Good Software Engineering Practices for Data Scientists

Published in

Analytics Vidhya

10 min readAug 4, 2020

Photo by Christina @ wocintechchat.com on Unsplash

Everybody codes differently. There are no hard and fast rules of how you must approach a problem, how you should implement it, however there are some certain standards. Often, you will be working on a team, or might be working in an open source project where many others will work on the same program with you. Your code might even be used as production code. So there needs to be a certain standards to follow.

Data scientists might come from different backgrounds. I, for example, came from a background that had nothing to do with programing. And so while working with other software engineers, you might need to adopt to some common coding practices that can help you to become a better developer and work well with each other. In this article, I will discuss some of these common practices.

Clean Code

Clean code means readable, simple and concise code. It is crucial for collaboration and maintainability in software development. Simple, concise code makes it easier for others to understand the logic you have implemented. If you make it unnecessarily complex, then even you won’t be able to understand what’s going on when you search through your code for possible bug or improvement. Take this for example,

“You and I no longer engage in verbal confabulation”

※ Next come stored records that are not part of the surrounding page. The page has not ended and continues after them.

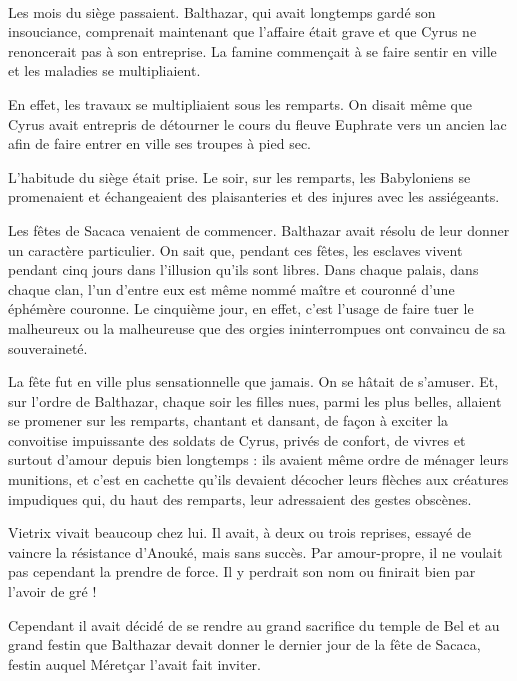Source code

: \documentclass[a4paper, 11pt, oneside, polutonikogreek, french]{article}
\begin{document}
\paragraph{}
Les mois du siège passaient. Balthazar, qui avait longtemps gardé son insouciance, comprenait maintenant que l'affaire était grave et que Cyrus ne renoncerait pas à son entreprise. La famine commençait à se faire sentir en ville et les maladies se multipliaient.

En effet, les travaux se multipliaient sous les remparts. On disait même que Cyrus avait entrepris de détourner le cours du fleuve Euphrate vers un ancien lac afin de faire entrer en ville ses troupes à pied sec.

L'habitude du siège était prise. Le soir, sur les remparts, les Babyloniens se promenaient et échangeaient des plaisanteries et des injures avec les assiégeants.

Les fêtes de Sacaca venaient de commencer. Balthazar avait résolu de leur donner un caractère particulier. On sait que, pendant ces fêtes, les esclaves vivent pendant cinq jours dans l'illusion qu'ils sont libres. Dans chaque palais, dans chaque clan, l'un d'entre eux est même nommé maître et couronné d'une éphémère couronne. Le cinquième jour, en effet, c'est l'usage de faire tuer le malheureux ou la malheureuse que des orgies ininterrompues ont convaincu de sa souveraineté.

La fête fut en ville plus sensationnelle que jamais. On se hâtait de s'amuser. Et, sur l'ordre de Balthazar, chaque soir les filles nues, parmi les plus belles, allaient se promener sur les remparts, chantant et dansant, de façon à exciter la convoitise impuissante des soldats de Cyrus, privés de confort, de vivres et surtout d'amour depuis bien longtemps : ils avaient même ordre de ménager leurs munitions, et c'est en cachette qu'ils devaient décocher leurs flèches aux créatures impudiques qui, du haut des remparts, leur adressaient des gestes obscènes.

Vietrix vivait beaucoup chez lui. Il avait, à deux ou trois reprises, essayé de vaincre la résistance d'Anouké, mais sans succès. Par amour-propre, il ne voulait pas cependant la prendre de force. Il y perdrait son nom ou finirait bien par l'avoir de gré !

Cependant il avait décidé de se rendre au grand sacrifice du temple de Bel et au grand festin que Balthazar devait donner le dernier jour de la fête de Sacaca, festin auquel Méretçar l'avait fait inviter.
\end{document}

The sentence will make much better sense if I just said,

“We don’t talk anymore”

Simple code makes everyone’s life easy. Here are some tips for writing clean codes,

Use descriptive names: Don’t use single letters for names like a, b, c etc. Use something like student, subject, grade. Have prefix like is_, has_ to indicate conditionals, like is_graduating, has_passed etc. Use verb to indicate function like change_grade(). Note that single letter names are sometimes acceptable when used in special cases, like x, y for independent or dependent variables (widely used in mathematics as variable name), n for number of things etc.
Don’t use too long name to be descriptive!: Be descriptive but don’t use too much description like is_the_student_graduating_in_this_term . This will make your code cumbersome.
Be consistent but differentiate clearly: student and students are easy to get confused and make mistake. Use student_list instead of students that makes it easier to differentiate and read.
Don’t use abbreviations: If the term that your variable or function is referring to has widely recognizable abbreviations, then you might use it. For example, CGPA is OK to use because everyone knows what it means. But BRB might not be recognizable to everyone so avoid these type of abbreviations. Some terms in data science might be well known among data scientists so you will want to use the abbreviation. But other engineers in your team might not be familiar with that term. In that case, use a descriptive name so that it’s easier for them to work with.
Use whitespace properly: If you are a python programmer, you already know that python emphasizes on good readability of the code. Unlike most other languages, instead of using brackets to indicate block of codes, it uses whitespace! So you see how white space makes your code easier to read. In addition to using four spaces for indentation, also use blank line to separate section of your code. That makes scrolling through your code much easier. See the example code bellow. Also limit each line of code to 79 characters (which is the guideline in the PEP 8 style guide). Many code editors show a vertical line to indicate the 79 character length. If you don’t see one, you might be able to turn it on from the settings.

Modular Code

Modular code means the code is logically broken up into functions and modules. It allows you to quickly find relevant pieces of code which helps understand the program and also reuse them. Some tips for writing modular code,

Don’t Repeat Yourself: If you find yourself using same type of tasks several times, create a function or use loop. It will not only make your code less repetitive but also more readable.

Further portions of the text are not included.